In this sense, exformation are the meaningful aspects of something that is said, not present in the words, but referred to. Thus, according to Nørretranders, “by distinguishing between information and exformation we are able to define what’s costly in a costly signal itself is information, of course, which is measured in bits. But costliness was a manifestation of how difficult producing the signal was: how much it cost the organism to build a peacock tail or to write a poem.” In this sense, according to Nørretranders, the back story is the “depth” of the utterance. In Nørretranders’ view:
“[Sexual attractiveness] depth involves, among other things, thermodynamic depth, which covers all the energy conversions that lead to a given product, such as a living being … thermodynamic depth is thus a measure of the cost of producing something or other.”
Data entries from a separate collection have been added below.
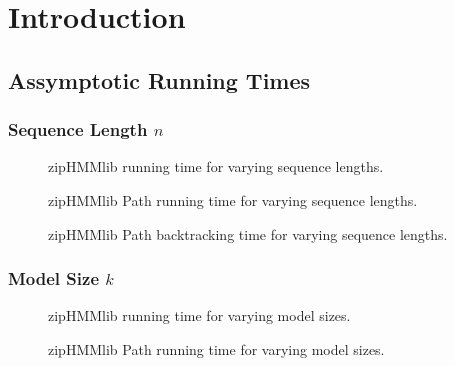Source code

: \documentclass[oneside,a4,danish,english,report]{memoir}
\begin{document}
\tableofcontents

\mainmatter{}

\chapter{Introduction}
\label{cha:introduction}

\section{Assymptotic Running Times}
\label{sec:assymp-runn-times}

\subsection{Sequence Length $n$}
\label{sec:sequence-length-n}

\begin{figure}[H]
  \centering
  
  \caption{zipHMMlib running time for varying sequence lengths.}
  \label{fig:assymptotic_viterbi_n}
\end{figure}

\begin{figure}[H]
  \centering
  
  \caption{zipHMMlib Path running time for varying sequence lengths.}
  \label{fig:assymptotic_viterbi_path_n}
\end{figure}

\begin{figure}[H]
  \centering
  
  \caption{zipHMMlib Path backtracking time for varying sequence lengths.}
  \label{fig:assymptotic_viterbi_backtrack_n}
\end{figure}

\subsection{Model Size $k$}
\label{sec:model-size-k}

\begin{figure}[H]
  \centering
  
  \caption{zipHMMlib running time for varying model sizes.}
  \label{fig:assymptotic_viterbi_k}
\end{figure}

\begin{figure}[H]
  \centering
  
  \caption{zipHMMlib Path running time for varying model sizes.}
  \label{fig:assymptotic_viterbi_path_k}
\end{figure}
\end{document}
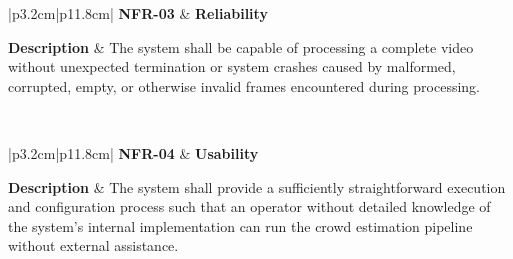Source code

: 
\begin{table}[H]
	\centering
	\renewcommand{\arraystretch}{1.25}
	\begin{tabular}{|p{3.2cm}|p{11.8cm}|}
		\hline
		\textbf{NFR-03} &
		\textbf{Reliability} \\ \hline
		
		\textbf{Description} &
		The system shall be capable of processing a complete video without unexpected termination or system crashes caused by malformed, corrupted, empty, or otherwise invalid frames encountered during processing. \\ \hline
		
		 \\ \hline
	\end{tabular}
	\caption{Non-functional requirement for system reliability.}
	\label{tab:nfr03}
\end{table}



\begin{table}[H]
	\centering
	\renewcommand{\arraystretch}{1.25}
	\begin{tabular}{|p{3.2cm}|p{11.8cm}|}
		\hline
		\textbf{NFR-04} &
		\textbf{Usability} \\ \hline
		
		\textbf{Description} &
		The system shall provide a sufficiently straightforward execution and configuration process such that an operator without detailed knowledge of the system's internal implementation can run the crowd estimation pipeline without external assistance. \\ \hline
		
		 \\ \hline
	\end{tabular}
	\caption{Non-functional requirement for system usability.}
	\label{tab:nfr04}
\end{table}


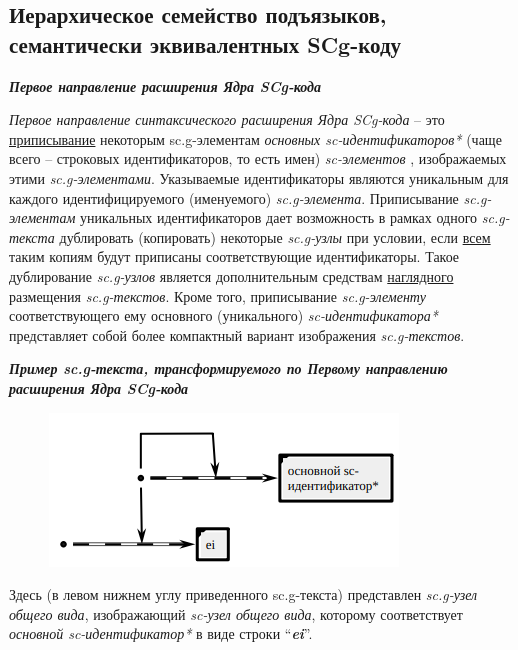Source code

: \subsection{Иерархическое семейство подъязыков, семантически эквивалентных SCg-коду}

\textbf{\textit{Первое направление расширения Ядра SCg-кода}}

\textit{Первое направление синтаксического расширения Ядра SCg-кода} -- это \uline{приписывание} некоторым \mbox{sc.g-элементам} \textit{основных sc-идентификаторов*} (чаще всего -- строковых идентификаторов, то есть имен) \textit{sc-элементов} , изображаемых этими \textit{sc.g-элементами}. Указываемые идентификаторы являются уникальным для каждого идентифицируемого (именуемого) \textit{sc.g-элемента}. Приписывание \textit{sc.g-элементам} уникальных идентификаторов дает возможность в рамках одного \textit{sc.g-текста} дублировать (копировать) некоторые \textit{sc.g-узлы} при условии, если \uline{всем} таким копиям будут приписаны соответствующие идентификаторы. Такое дублирование \textit{sc.g-узлов} является дополнительным средствам \uline{наглядного} размещения \textit{sc.g-текстов}. Кроме того, приписывание \textit{sc.g-элементу} соответствующего ему основного (уникального) \textit{sc-идентификатора*} представляет собой более компактный вариант изображения \textit{sc.g-текстов}.

\textbf{\textit{Пример sc.g-текста, трансформируемого по Первому направлению расширения Ядра SCg-кода}}

\begin{figure}[h]
	\centering
	\includegraphics[scale=0.8]{images/intro/scg/scg_transf1.png}
\end{figure}

Здесь (в левом нижнем углу приведенного sc.g-текста) представлен \textit{sc.g-узел общего вида}, изображающий \textit{sc-узел общего вида}, которому соответствует \textit{основной sc-идентификатор*} в виде строки ``\textbf{\textit{ei}}''.


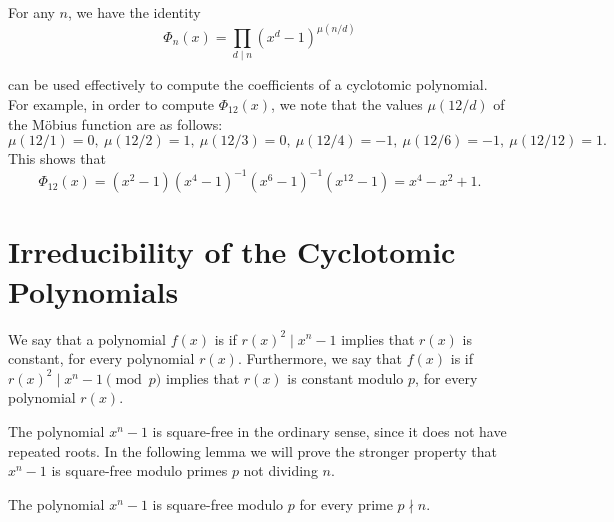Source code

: \begin{theorem}\label{theorem:mobius-inversion-cyclotomic-polynomials}
  For any $n$, we have the identity
  \begin{equation*}
    \Phi_n(x)=\prod_{d\mid n}(x^d-1)^{\mu(n/d)}
  \end{equation*}
\end{theorem}

\begin{example}
   can be used effectively to compute the coefficients of a cyclotomic polynomial. For example, in order to compute $\Phi_{12}(x)$, we note that the values $\mu(12/d)$ of the M\"obius function are as follows:
  \begin{equation*}
    \mu(12/1)=0,~\mu(12/2)=1,~\mu(12/3)=0,~\mu(12/4)=-1,~\mu(12/6)=-1,~\mu(12/12)=1.
  \end{equation*}
  This shows that
  \begin{equation*}
    \Phi_{12}(x)=(x^2-1)(x^4-1)^{-1}(x^6-1)^{-1}(x^{12}-1)=x^4-x^2+1.
  \end{equation*}
\end{example}

\section{Irreducibility of the Cyclotomic Polynomials}

\begin{definition}
  We say that a polynomial $f(x)$ is  if $r(x)^2\mid x^n-1$ implies that $r(x)$ is constant, for every polynomial $r(x)$. Furthermore, we say that $f(x)$ is  if $r(x)^2\mid x^n-1 \pmod{p}$ implies that $r(x)$ is constant modulo $p$, for every polynomial $r(x)$.
\end{definition}

The polynomial $x^n-1$ is square-free in the ordinary sense, since it does not have repeated roots. In the following lemma we will prove the stronger property that $x^n-1$ is square-free modulo primes $p$ not dividing $n$.

\begin{lemma}
  The polynomial $x^n-1$ is square-free modulo $p$ for every prime $p\nmid n$.
\end{lemma}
On this logic, he notes that “this depth is therefore a measure of the costliness of a signal regarded as physiological effort, metabolite resources, or blood sugar consumption.” This means, according to Nørretranders, that the complexity of a physical system is measured by the resources that went into its production, a measurement that can be quantified thermodynamically as depth.
References
1. Nørretranders, Tor. (2006). The Generous Man: How Helping Others is the Sexist Thing You Can Do, (pg. 180) (English translation). Da Capo Press.
2. Pagels, H. and Lloyd, S. (1988). “Complexity as Thermodynamic Depth”, Ann. Phys. 188: pg. 185.
3. Leff, Harvey S. and Rex, Andrew F. (2003). Maxwell’s Demon 2: Entropy, Classical and Quantum Information, Computing, (excerpt: Lloyd, S. and Pagels, H., ‘Complexity as Thermodynamic Depth’, pg. 408-09). CRC Press.
4. (a) Nørretranders, Tor. (1998). The User Illusion: Cutting Conscious Down to Size, (pgs. 83-94). A. Lane.
(b) Nørretranders, Tor. (2002). Det generøse menneske. En naturhistorie om at umage giver mage (The Generous Man: A Natural History of the Trouble Image Gives). People's Press.